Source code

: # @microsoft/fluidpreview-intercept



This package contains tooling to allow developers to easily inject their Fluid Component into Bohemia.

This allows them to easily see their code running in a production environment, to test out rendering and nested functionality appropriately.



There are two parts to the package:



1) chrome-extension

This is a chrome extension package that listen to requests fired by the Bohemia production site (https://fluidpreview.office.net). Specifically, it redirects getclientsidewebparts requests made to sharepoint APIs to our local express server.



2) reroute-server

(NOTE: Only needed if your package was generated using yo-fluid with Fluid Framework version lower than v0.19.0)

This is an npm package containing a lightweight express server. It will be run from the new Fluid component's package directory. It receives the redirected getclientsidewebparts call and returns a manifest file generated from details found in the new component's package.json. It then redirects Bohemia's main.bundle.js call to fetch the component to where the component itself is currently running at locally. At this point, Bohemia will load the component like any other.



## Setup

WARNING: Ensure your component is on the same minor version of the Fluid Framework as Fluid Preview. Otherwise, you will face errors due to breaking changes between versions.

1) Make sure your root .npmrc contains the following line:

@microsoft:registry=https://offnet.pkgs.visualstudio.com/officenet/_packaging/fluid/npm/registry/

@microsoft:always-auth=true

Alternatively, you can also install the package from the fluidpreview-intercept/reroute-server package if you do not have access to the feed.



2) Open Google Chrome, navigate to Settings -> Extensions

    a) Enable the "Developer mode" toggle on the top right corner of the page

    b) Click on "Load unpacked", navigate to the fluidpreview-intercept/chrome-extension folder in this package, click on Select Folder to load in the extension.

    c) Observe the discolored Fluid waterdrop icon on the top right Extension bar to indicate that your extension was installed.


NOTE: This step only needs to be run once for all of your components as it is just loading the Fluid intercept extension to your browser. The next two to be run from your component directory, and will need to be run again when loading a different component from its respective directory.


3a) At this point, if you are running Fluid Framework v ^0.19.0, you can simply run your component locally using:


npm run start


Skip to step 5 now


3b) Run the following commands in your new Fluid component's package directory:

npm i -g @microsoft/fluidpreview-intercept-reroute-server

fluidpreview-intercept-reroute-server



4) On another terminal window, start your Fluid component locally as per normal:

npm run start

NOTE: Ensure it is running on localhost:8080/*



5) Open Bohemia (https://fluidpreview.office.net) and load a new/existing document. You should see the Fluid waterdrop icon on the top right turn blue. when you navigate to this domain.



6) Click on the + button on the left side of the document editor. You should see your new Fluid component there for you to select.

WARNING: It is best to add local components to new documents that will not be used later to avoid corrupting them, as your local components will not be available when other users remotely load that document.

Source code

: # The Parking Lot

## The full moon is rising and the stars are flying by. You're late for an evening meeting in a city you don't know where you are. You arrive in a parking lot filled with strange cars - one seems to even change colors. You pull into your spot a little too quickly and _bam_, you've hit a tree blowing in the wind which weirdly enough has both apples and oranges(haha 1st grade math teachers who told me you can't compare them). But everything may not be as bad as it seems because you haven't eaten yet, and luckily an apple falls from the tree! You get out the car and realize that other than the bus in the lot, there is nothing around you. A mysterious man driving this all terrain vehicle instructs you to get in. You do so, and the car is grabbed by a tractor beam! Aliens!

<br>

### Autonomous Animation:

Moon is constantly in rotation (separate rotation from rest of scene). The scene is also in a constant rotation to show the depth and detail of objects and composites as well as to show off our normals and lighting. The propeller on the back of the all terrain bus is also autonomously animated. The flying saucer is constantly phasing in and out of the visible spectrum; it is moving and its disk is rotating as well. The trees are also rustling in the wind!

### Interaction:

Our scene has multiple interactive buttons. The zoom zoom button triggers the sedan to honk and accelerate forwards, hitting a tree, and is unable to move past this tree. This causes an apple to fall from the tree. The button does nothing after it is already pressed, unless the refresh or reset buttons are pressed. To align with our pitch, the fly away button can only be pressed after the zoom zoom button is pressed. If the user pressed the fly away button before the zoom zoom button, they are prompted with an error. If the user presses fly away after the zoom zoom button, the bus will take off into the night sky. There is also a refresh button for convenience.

---+---

**WORK TO COMPLETE:** Using the exact wording, transcribe all the records above.

**SOLUTION BELOW:**
Source code

: # @microsoft/fluidpreview-intercept



This package contains tooling to allow developers to easily inject their Fluid Component into Bohemia.

This allows them to easily see their code running in a production environment, to test out rendering and nested functionality appropriately.



There are two parts to the package:



1) chrome-extension

This is a chrome extension package that listen to requests fired by the Bohemia production site (https://fluidpreview.office.net). Specifically, it redirects getclientsidewebparts requests made to sharepoint APIs to our local express server.



2) reroute-server

(NOTE: Only needed if your package was generated using yo-fluid with Fluid Framework version lower than v0.19.0)

This is an npm package containing a lightweight express server. It will be run from the new Fluid component's package directory. It receives the redirected getclientsidewebparts call and returns a manifest file generated from details found in the new component's package.json. It then redirects Bohemia's main.bundle.js call to fetch the component to where the component itself is currently running at locally. At this point, Bohemia will load the component like any other.



## Setup

WARNING: Ensure your component is on the same minor version of the Fluid Framework as Fluid Preview. Otherwise, you will face errors due to breaking changes between versions.

1) Make sure your root .npmrc contains the following line:

@microsoft:registry=https://offnet.pkgs.visualstudio.com/officenet/_packaging/fluid/npm/registry/

@microsoft:always-auth=true

Alternatively, you can also install the package from the fluidpreview-intercept/reroute-server package if you do not have access to the feed.



2) Open Google Chrome, navigate to Settings -> Extensions

    a) Enable the "Developer mode" toggle on the top right corner of the page

    b) Click on "Load unpacked", navigate to the fluidpreview-intercept/chrome-extension folder in this package, click on Select Folder to load in the extension.

    c) Observe the discolored Fluid waterdrop icon on the top right Extension bar to indicate that your extension was installed.


NOTE: This step only needs to be run once for all of your components as it is just loading the Fluid intercept extension to your browser. The next two to be run from your component directory, and will need to be run again when loading a different component from its respective directory.


3a) At this point, if you are running Fluid Framework v ^0.19.0, you can simply run your component locally using:


npm run start


Skip to step 5 now


3b) Run the following commands in your new Fluid component's package directory:

npm i -g @microsoft/fluidpreview-intercept-reroute-server

fluidpreview-intercept-reroute-server



4) On another terminal window, start your Fluid component locally as per normal:

npm run start

NOTE: Ensure it is running on localhost:8080/*



5) Open Bohemia (https://fluidpreview.office.net) and load a new/existing document. You should see the Fluid waterdrop icon on the top right turn blue. when you navigate to this domain.



6) Click on the + button on the left side of the document editor. You should see your new Fluid component there for you to select.

WARNING: It is best to add local components to new documents that will not be used later to avoid corrupting them, as your local components will not be available when other users remotely load that document.

Source code

: # The Parking Lot

## The full moon is rising and the stars are flying by. You're late for an evening meeting in a city you don't know where you are. You arrive in a parking lot filled with strange cars - one seems to even change colors. You pull into your spot a little too quickly and _bam_, you've hit a tree blowing in the wind which weirdly enough has both apples and oranges(haha 1st grade math teachers who told me you can't compare them). But everything may not be as bad as it seems because you haven't eaten yet, and luckily an apple falls from the tree! You get out the car and realize that other than the bus in the lot, there is nothing around you. A mysterious man driving this all terrain vehicle instructs you to get in. You do so, and the car is grabbed by a tractor beam! Aliens!

<br>

### Autonomous Animation:

Moon is constantly in rotation (separate rotation from rest of scene). The scene is also in a constant rotation to show the depth and detail of objects and composites as well as to show off our normals and lighting. The propeller on the back of the all terrain bus is also autonomously animated. The flying saucer is constantly phasing in and out of the visible spectrum; it is moving and its disk is rotating as well. The trees are also rustling in the wind!

### Interaction:

Our scene has multiple interactive buttons. The zoom zoom button triggers the sedan to honk and accelerate forwards, hitting a tree, and is unable to move past this tree. This causes an apple to fall from the tree. The button does nothing after it is already pressed, unless the refresh or reset buttons are pressed. To align with our pitch, the fly away button can only be pressed after the zoom zoom button is pressed. If the user pressed the fly away button before the zoom zoom button, they are prompted with an error. If the user presses fly away after the zoom zoom button, the bus will take off into the night sky. There is also a refresh button for convenience.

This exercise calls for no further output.